Many optimization methods rely on gradients, but gradients can be unreliable when the objective is nonsmooth: they may fail to exist, change abruptly, or point in misleading directions. This raises a basic question: what kind of algorithmic guarantees are still possible for minimizing general Lipschitz, nonsmooth, nonconvex functions? This talk will describe recent progress through the lens of Goldstein stationarity, a local certificate based on averaging gradients in a small neighborhood. The certificate leads to a geometric problem: finding a short vector in the convex hull of nearby gradients. Randomized gradient sampling makes this problem tractable for arbitrary Lipschitz functions, while a newer Frank-Wolfe-inspired viewpoint turns the same task into a parameter-free averaging procedure.
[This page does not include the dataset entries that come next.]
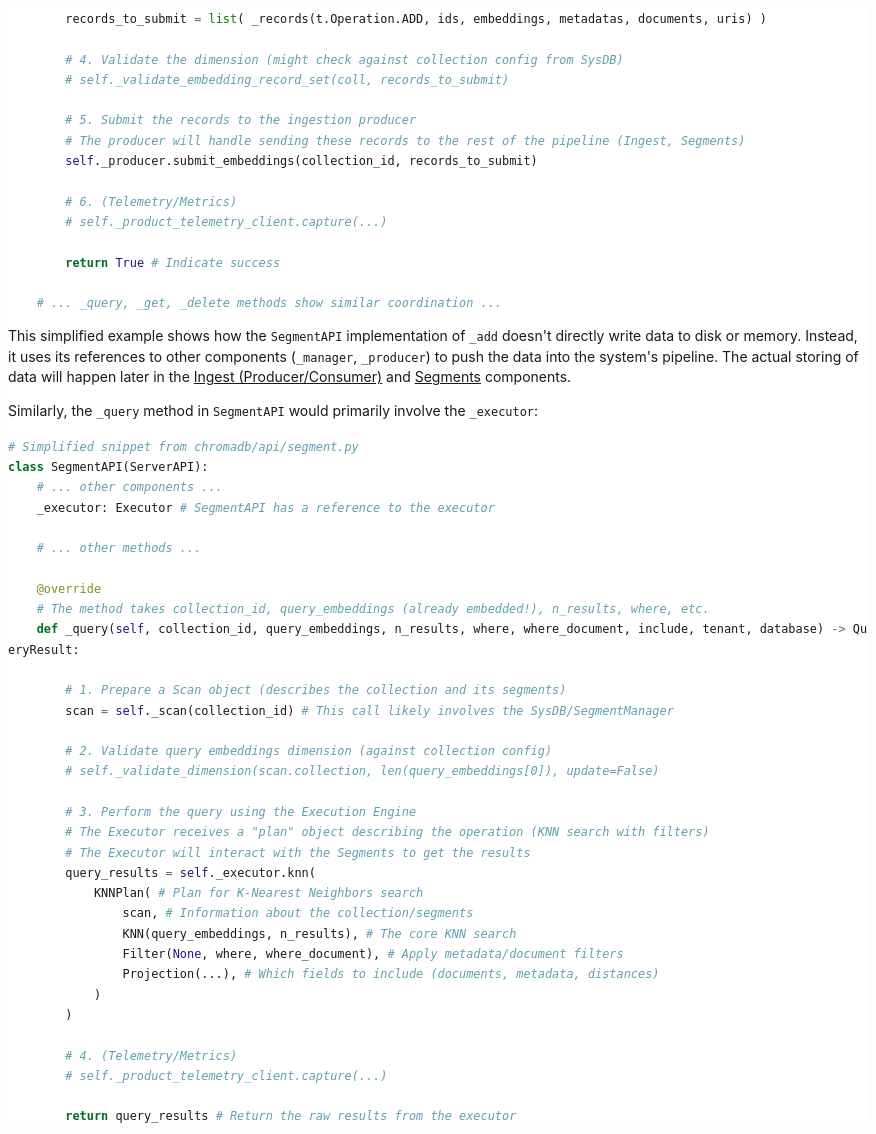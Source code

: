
 ```python
        records_to_submit = list( _records(t.Operation.ADD, ids, embeddings, metadatas, documents, uris) )

        # 4. Validate the dimension (might check against collection config from SysDB)
        # self._validate_embedding_record_set(coll, records_to_submit)

        # 5. Submit the records to the ingestion producer
        # The producer will handle sending these records to the rest of the pipeline (Ingest, Segments)
        self._producer.submit_embeddings(collection_id, records_to_submit)

        # 6. (Telemetry/Metrics)
        # self._product_telemetry_client.capture(...)

        return True # Indicate success

    # ... _query, _get, _delete methods show similar coordination ...
```

This simplified example shows how the `SegmentAPI` implementation of `_add` doesn't directly write data to disk or memory. Instead, it uses its references to other components (`_manager`, `_producer`) to push the data into the system's pipeline. The actual storing of data will happen later in the [Ingest (Producer/Consumer)](06_ingest__producer_consumer__.md) and [Segments](07_segments_.md) components.

Similarly, the `_query` method in `SegmentAPI` would primarily involve the `_executor`:

```python
# Simplified snippet from chromadb/api/segment.py
class SegmentAPI(ServerAPI):
    # ... other components ...
    _executor: Executor # SegmentAPI has a reference to the executor

    # ... other methods ...

    @override
    # The method takes collection_id, query_embeddings (already embedded!), n_results, where, etc.
    def _query(self, collection_id, query_embeddings, n_results, where, where_document, include, tenant, database) -> QueryResult:

        # 1. Prepare a Scan object (describes the collection and its segments)
        scan = self._scan(collection_id) # This call likely involves the SysDB/SegmentManager

        # 2. Validate query embeddings dimension (against collection config)
        # self._validate_dimension(scan.collection, len(query_embeddings[0]), update=False)

        # 3. Perform the query using the Execution Engine
        # The Executor receives a "plan" object describing the operation (KNN search with filters)
        # The Executor will interact with the Segments to get the results
        query_results = self._executor.knn(
            KNNPlan( # Plan for K-Nearest Neighbors search
                scan, # Information about the collection/segments
                KNN(query_embeddings, n_results), # The core KNN search
                Filter(None, where, where_document), # Apply metadata/document filters
                Projection(...), # Which fields to include (documents, metadata, distances)
            )
        )

        # 4. (Telemetry/Metrics)
        # self._product_telemetry_client.capture(...)

        return query_results # Return the raw results from the executor
```
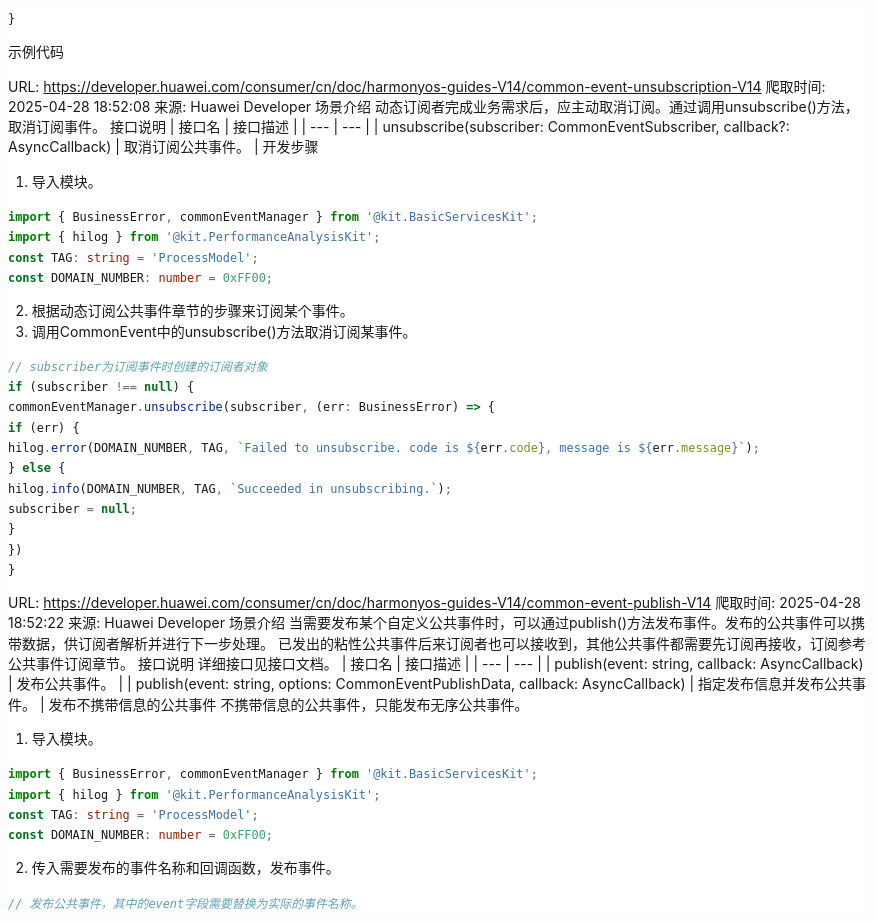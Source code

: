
 ```typescript
}
```
示例代码

URL: https://developer.huawei.com/consumer/cn/doc/harmonyos-guides-V14/common-event-unsubscription-V14
爬取时间: 2025-04-28 18:52:08
来源: Huawei Developer
场景介绍
动态订阅者完成业务需求后，应主动取消订阅。通过调用unsubscribe()方法，取消订阅事件。
接口说明
| 接口名 | 接口描述 |
| --- | --- |
| unsubscribe(subscriber: CommonEventSubscriber, callback?: AsyncCallback<void>) | 取消订阅公共事件。 |
开发步骤
1.  导入模块。
```typescript
import { BusinessError, commonEventManager } from '@kit.BasicServicesKit';
import { hilog } from '@kit.PerformanceAnalysisKit';
const TAG: string = 'ProcessModel';
const DOMAIN_NUMBER: number = 0xFF00;
```
2.  根据动态订阅公共事件章节的步骤来订阅某个事件。
3.  调用CommonEvent中的unsubscribe()方法取消订阅某事件。
```typescript
// subscriber为订阅事件时创建的订阅者对象
if (subscriber !== null) {
commonEventManager.unsubscribe(subscriber, (err: BusinessError) => {
if (err) {
hilog.error(DOMAIN_NUMBER, TAG, `Failed to unsubscribe. code is ${err.code}, message is ${err.message}`);
} else {
hilog.info(DOMAIN_NUMBER, TAG, `Succeeded in unsubscribing.`);
subscriber = null;
}
})
}
```

URL: https://developer.huawei.com/consumer/cn/doc/harmonyos-guides-V14/common-event-publish-V14
爬取时间: 2025-04-28 18:52:22
来源: Huawei Developer
场景介绍
当需要发布某个自定义公共事件时，可以通过publish()方法发布事件。发布的公共事件可以携带数据，供订阅者解析并进行下一步处理。
已发出的粘性公共事件后来订阅者也可以接收到，其他公共事件都需要先订阅再接收，订阅参考公共事件订阅章节。
接口说明
详细接口见接口文档。
| 接口名 | 接口描述 |
| --- | --- |
| publish(event: string, callback: AsyncCallback<void>) | 发布公共事件。 |
| publish(event: string, options: CommonEventPublishData, callback: AsyncCallback<void>) | 指定发布信息并发布公共事件。 |
发布不携带信息的公共事件
不携带信息的公共事件，只能发布无序公共事件。
1.  导入模块。
```typescript
import { BusinessError, commonEventManager } from '@kit.BasicServicesKit';
import { hilog } from '@kit.PerformanceAnalysisKit';
const TAG: string = 'ProcessModel';
const DOMAIN_NUMBER: number = 0xFF00;
```
2.  传入需要发布的事件名称和回调函数，发布事件。
```typescript
// 发布公共事件，其中的event字段需要替换为实际的事件名称。
```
The talk will conclude with an anytime algorithm that adaptively searches over neighborhood scales, balancing descent progress against increasingly local stationarity certificates. These results are based on joint works with Damek Davis, Dmitriy Drusvyatskiy, Yin Tat Lee, Guanghao Ye, Zhe Zhang, and Zitao Song.
As always, you don’t have to be a CS major to attend CS department events. Any members of the Carleton community with any interest at all in CS are more than welcome to show up!